The core DEHP-related gastric cancer targets were obtained by intersecting compound target genes (S1) and disease key genes (S5), and the final core target set was saved asS6 Intersection_Compound_Disease_Genes. Core overlapping genes were imported into the STRING database (species: Homo sapiens) to construct a protein-protein interaction network with a minimum interaction score of 0.15, and all interaction relationships were exported as S7 PPI. For functional enrichment analysis, Gene Ontology (GO) enrichment was performed using the DAVID database, and Kyoto Encyclopedia of Genes and Genomes (KEGG) pathway enrichment was implemented via the clusterProfiler package. Significant GO terms and KEGG pathways were filtered and summarized into S9 GO and S8 KEGG, respectively.

Section 6: Machine learning model construction and feature evaluation (Table results S12/S13/S15/S16)

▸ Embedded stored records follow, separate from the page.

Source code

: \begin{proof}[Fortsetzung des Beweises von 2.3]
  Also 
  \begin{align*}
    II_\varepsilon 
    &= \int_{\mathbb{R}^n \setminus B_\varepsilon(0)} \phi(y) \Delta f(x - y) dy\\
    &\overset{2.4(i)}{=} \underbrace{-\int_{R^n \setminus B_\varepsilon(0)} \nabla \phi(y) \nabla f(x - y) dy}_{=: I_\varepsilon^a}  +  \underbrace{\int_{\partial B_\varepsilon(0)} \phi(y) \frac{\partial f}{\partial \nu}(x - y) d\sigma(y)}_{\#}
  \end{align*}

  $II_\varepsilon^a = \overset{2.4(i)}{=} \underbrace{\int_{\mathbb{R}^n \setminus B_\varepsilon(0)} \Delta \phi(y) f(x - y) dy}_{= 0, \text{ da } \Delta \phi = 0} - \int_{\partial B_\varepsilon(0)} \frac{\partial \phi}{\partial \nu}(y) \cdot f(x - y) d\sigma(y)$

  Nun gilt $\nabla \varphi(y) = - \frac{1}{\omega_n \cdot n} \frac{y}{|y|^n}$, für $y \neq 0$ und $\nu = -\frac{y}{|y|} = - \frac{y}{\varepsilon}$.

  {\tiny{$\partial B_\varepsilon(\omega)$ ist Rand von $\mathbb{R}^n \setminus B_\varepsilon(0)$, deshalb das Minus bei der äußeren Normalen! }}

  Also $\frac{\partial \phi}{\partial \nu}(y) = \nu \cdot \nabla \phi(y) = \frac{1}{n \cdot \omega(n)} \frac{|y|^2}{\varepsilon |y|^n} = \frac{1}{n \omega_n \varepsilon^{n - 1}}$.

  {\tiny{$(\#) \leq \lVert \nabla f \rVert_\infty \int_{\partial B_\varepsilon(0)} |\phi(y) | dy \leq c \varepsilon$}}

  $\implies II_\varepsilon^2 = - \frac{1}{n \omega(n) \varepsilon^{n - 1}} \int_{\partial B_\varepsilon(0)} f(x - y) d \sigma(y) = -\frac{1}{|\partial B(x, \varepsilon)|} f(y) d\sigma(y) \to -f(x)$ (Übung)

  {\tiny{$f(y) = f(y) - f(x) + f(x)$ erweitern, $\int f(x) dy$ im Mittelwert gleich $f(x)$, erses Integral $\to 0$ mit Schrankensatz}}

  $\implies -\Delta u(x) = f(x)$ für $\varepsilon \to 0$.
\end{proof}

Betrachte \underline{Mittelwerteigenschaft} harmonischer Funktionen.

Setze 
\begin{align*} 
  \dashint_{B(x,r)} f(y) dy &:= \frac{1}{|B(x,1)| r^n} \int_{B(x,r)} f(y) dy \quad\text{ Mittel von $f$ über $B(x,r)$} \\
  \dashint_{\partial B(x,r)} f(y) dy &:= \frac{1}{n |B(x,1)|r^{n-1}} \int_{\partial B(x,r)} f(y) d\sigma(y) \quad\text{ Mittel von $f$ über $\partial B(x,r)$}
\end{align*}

Multiple machine learning algorithms including glmBoost, Elastic Net, Random Forest and XGBoost were applied to establish diagnostic models based on the core candidate genes. All models were trained and optimized using k‑fold cross‑validation to avoid overfitting. The optimal model with the highest AUC performance in the validation cohort was selected. The final modeling feature genes were summarized in S12 model.genes. Model regression coefficients and corresponding confidence intervals were recorded in S13 Model_Coefficients_With_CI. Feature permutation importance analysis was performed to evaluate the predictive contribution of each gene, and the results were saved asS15 feature_permutation_importance. ROC analysis was conducted in both training and validation cohorts, and all AUC values and model performance results were summarized into S16 model_auc_summary.

Section 7: SHAP model interpretability analysis (Table results S17/S18/S19)

To interpret the predictive mechanism of the optimal machine learning model, SHAP analysis was performed to quantify the contribution of each core gene. Individual feature importance, grouped feature importance, and top-ranked key biomarker genes were calculated systematically. The quantitative SHAP results were exported asS17 shap_feature_importance, S18 shap_groupwise_importance, and S19 shap_top_genes, respectively.

Section 8: Molecular docking and molecular dynamics simulation (Molecular docking and molecular dynamics simulation)

For molecular docking verification, target protein crystal structures were downloaded from the PDB database and pretreated to remove water molecules, heteroatoms and redundant ligands, followed by hydrogen addition and charge assignment. Small-molecule ligand structures were obtained from PubChem and optimized for energy minimization. AutoDock Vina was used to perform molecular docking with a unified grid-box setting and standard docking parameters. The optimal binding conformation with the lowest binding energy was selected for subsequent analysis. All docking parameter files and binding energy results are provided in the attached simulation folder. For molecular dynamics simulation, the optimal docking complex was used as the initial structure for 200 ns all-atom MD simulation via GROMACS. The CHARMM36 force field and TIP3P water model were applied. The system was solvated, neutralized, energy-minimized, and equilibrated through NVT and NPT ensemble simulations. Structural stability indicators including RMSD, RMSF, Rg, SASA and hydrogen bond occupancy were calculated. Principal component analysis and free energy surface analysis were performed to evaluate global protein conformational changes. MM-PBSA binding free energy calculation was conducted to quantify the binding affinity. All simulation parameter files, topology files, MD configuration files and analytical result data are provided in the uploaded simulation attachment folder.